[Opening Input data section]
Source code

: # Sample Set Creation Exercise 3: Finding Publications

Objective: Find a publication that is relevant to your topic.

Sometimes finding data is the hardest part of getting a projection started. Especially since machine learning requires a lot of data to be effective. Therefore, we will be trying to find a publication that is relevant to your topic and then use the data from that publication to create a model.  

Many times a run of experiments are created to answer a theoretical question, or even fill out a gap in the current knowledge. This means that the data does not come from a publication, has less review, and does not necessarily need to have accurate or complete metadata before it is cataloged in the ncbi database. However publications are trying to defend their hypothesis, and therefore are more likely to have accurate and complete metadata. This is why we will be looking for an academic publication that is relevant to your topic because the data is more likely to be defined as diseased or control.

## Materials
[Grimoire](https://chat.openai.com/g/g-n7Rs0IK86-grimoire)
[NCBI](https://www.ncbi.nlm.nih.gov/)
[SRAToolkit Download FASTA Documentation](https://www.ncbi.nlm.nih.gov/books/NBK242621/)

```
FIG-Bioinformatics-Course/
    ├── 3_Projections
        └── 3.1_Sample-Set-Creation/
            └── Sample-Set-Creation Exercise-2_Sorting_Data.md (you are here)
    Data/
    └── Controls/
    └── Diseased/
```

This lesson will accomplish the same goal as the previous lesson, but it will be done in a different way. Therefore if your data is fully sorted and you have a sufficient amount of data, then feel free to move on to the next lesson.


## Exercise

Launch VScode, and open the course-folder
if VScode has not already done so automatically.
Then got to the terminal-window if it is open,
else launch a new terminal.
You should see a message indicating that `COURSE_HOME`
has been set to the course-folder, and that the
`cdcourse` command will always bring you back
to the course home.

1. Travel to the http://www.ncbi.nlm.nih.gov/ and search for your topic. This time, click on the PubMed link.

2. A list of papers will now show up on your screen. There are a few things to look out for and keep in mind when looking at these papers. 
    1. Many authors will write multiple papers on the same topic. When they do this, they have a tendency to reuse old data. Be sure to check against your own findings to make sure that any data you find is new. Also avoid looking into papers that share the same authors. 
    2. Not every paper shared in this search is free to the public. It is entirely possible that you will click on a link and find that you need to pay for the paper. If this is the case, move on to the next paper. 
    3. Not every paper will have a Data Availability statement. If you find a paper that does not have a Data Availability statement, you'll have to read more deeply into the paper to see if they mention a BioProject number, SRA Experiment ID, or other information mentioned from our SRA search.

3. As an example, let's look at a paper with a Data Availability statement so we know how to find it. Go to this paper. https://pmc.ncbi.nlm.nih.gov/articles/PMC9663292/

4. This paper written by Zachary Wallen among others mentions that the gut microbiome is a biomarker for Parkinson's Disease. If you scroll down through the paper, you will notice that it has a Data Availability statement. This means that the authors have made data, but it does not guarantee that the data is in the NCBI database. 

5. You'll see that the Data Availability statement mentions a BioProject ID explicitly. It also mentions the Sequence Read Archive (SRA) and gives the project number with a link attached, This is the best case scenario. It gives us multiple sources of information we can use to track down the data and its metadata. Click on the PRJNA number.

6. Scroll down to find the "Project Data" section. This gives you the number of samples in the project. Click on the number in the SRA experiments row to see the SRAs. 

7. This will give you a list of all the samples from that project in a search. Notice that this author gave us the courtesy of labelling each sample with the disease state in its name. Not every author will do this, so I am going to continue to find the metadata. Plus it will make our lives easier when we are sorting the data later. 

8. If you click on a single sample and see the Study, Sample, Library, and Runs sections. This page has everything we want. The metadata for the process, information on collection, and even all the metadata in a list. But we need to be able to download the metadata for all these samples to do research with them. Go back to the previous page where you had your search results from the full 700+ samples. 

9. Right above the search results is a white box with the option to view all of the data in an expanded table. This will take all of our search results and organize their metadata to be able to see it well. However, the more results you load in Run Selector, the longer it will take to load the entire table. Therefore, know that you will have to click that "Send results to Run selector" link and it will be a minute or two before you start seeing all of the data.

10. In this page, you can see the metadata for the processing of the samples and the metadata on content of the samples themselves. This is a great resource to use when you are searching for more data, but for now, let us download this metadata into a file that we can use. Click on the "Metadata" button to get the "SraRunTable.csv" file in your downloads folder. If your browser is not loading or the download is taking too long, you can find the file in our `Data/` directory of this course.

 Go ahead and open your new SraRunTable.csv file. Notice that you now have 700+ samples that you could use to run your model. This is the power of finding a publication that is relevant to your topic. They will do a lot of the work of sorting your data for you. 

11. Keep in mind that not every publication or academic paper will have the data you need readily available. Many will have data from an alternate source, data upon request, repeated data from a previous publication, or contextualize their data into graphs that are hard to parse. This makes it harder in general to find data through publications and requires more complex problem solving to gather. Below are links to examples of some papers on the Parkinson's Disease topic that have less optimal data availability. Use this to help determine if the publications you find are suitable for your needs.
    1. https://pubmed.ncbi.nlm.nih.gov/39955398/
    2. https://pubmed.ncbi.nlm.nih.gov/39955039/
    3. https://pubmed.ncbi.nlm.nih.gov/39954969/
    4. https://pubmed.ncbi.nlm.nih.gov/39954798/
[Closing Input data section]
Write the whole of the data out again exactly as it stands.

Source code

: # Sample Set Creation Exercise 3: Finding Publications

Objective: Find a publication that is relevant to your topic.

Sometimes finding data is the hardest part of getting a projection started. Especially since machine learning requires a lot of data to be effective. Therefore, we will be trying to find a publication that is relevant to your topic and then use the data from that publication to create a model.  

Many times a run of experiments are created to answer a theoretical question, or even fill out a gap in the current knowledge. This means that the data does not come from a publication, has less review, and does not necessarily need to have accurate or complete metadata before it is cataloged in the ncbi database. However publications are trying to defend their hypothesis, and therefore are more likely to have accurate and complete metadata. This is why we will be looking for an academic publication that is relevant to your topic because the data is more likely to be defined as diseased or control.

## Materials
[Grimoire](https://chat.openai.com/g/g-n7Rs0IK86-grimoire)
[NCBI](https://www.ncbi.nlm.nih.gov/)
[SRAToolkit Download FASTA Documentation](https://www.ncbi.nlm.nih.gov/books/NBK242621/)

```
FIG-Bioinformatics-Course/
    ├── 3_Projections
        └── 3.1_Sample-Set-Creation/
            └── Sample-Set-Creation Exercise-2_Sorting_Data.md (you are here)
    Data/
    └── Controls/
    └── Diseased/
```

This lesson will accomplish the same goal as the previous lesson, but it will be done in a different way. Therefore if your data is fully sorted and you have a sufficient amount of data, then feel free to move on to the next lesson.


## Exercise

Launch VScode, and open the course-folder
if VScode has not already done so automatically.
Then got to the terminal-window if it is open,
else launch a new terminal.
You should see a message indicating that `COURSE_HOME`
has been set to the course-folder, and that the
`cdcourse` command will always bring you back
to the course home.

1. Travel to the http://www.ncbi.nlm.nih.gov/ and search for your topic. This time, click on the PubMed link.

2. A list of papers will now show up on your screen. There are a few things to look out for and keep in mind when looking at these papers. 
    1. Many authors will write multiple papers on the same topic. When they do this, they have a tendency to reuse old data. Be sure to check against your own findings to make sure that any data you find is new. Also avoid looking into papers that share the same authors. 
    2. Not every paper shared in this search is free to the public. It is entirely possible that you will click on a link and find that you need to pay for the paper. If this is the case, move on to the next paper. 
    3. Not every paper will have a Data Availability statement. If you find a paper that does not have a Data Availability statement, you'll have to read more deeply into the paper to see if they mention a BioProject number, SRA Experiment ID, or other information mentioned from our SRA search.

3. As an example, let's look at a paper with a Data Availability statement so we know how to find it. Go to this paper. https://pmc.ncbi.nlm.nih.gov/articles/PMC9663292/

4. This paper written by Zachary Wallen among others mentions that the gut microbiome is a biomarker for Parkinson's Disease. If you scroll down through the paper, you will notice that it has a Data Availability statement. This means that the authors have made data, but it does not guarantee that the data is in the NCBI database. 

5. You'll see that the Data Availability statement mentions a BioProject ID explicitly. It also mentions the Sequence Read Archive (SRA) and gives the project number with a link attached, This is the best case scenario. It gives us multiple sources of information we can use to track down the data and its metadata. Click on the PRJNA number.

6. Scroll down to find the "Project Data" section. This gives you the number of samples in the project. Click on the number in the SRA experiments row to see the SRAs. 

7. This will give you a list of all the samples from that project in a search. Notice that this author gave us the courtesy of labelling each sample with the disease state in its name. Not every author will do this, so I am going to continue to find the metadata. Plus it will make our lives easier when we are sorting the data later. 

8. If you click on a single sample and see the Study, Sample, Library, and Runs sections. This page has everything we want. The metadata for the process, information on collection, and even all the metadata in a list. But we need to be able to download the metadata for all these samples to do research with them. Go back to the previous page where you had your search results from the full 700+ samples. 

9. Right above the search results is a white box with the option to view all of the data in an expanded table. This will take all of our search results and organize their metadata to be able to see it well. However, the more results you load in Run Selector, the longer it will take to load the entire table. Therefore, know that you will have to click that "Send results to Run selector" link and it will be a minute or two before you start seeing all of the data.

10. In this page, you can see the metadata for the processing of the samples and the metadata on content of the samples themselves. This is a great resource to use when you are searching for more data, but for now, let us download this metadata into a file that we can use. Click on the "Metadata" button to get the "SraRunTable.csv" file in your downloads folder. If your browser is not loading or the download is taking too long, you can find the file in our `Data/` directory of this course.

 Go ahead and open your new SraRunTable.csv file. Notice that you now have 700+ samples that you could use to run your model. This is the power of finding a publication that is relevant to your topic. They will do a lot of the work of sorting your data for you. 

11. Keep in mind that not every publication or academic paper will have the data you need readily available. Many will have data from an alternate source, data upon request, repeated data from a previous publication, or contextualize their data into graphs that are hard to parse. This makes it harder in general to find data through publications and requires more complex problem solving to gather. Below are links to examples of some papers on the Parkinson's Disease topic that have less optimal data availability. Use this to help determine if the publications you find are suitable for your needs.
    1. https://pubmed.ncbi.nlm.nih.gov/39955398/
    2. https://pubmed.ncbi.nlm.nih.gov/39955039/
    3. https://pubmed.ncbi.nlm.nih.gov/39954969/
    4. https://pubmed.ncbi.nlm.nih.gov/39954798/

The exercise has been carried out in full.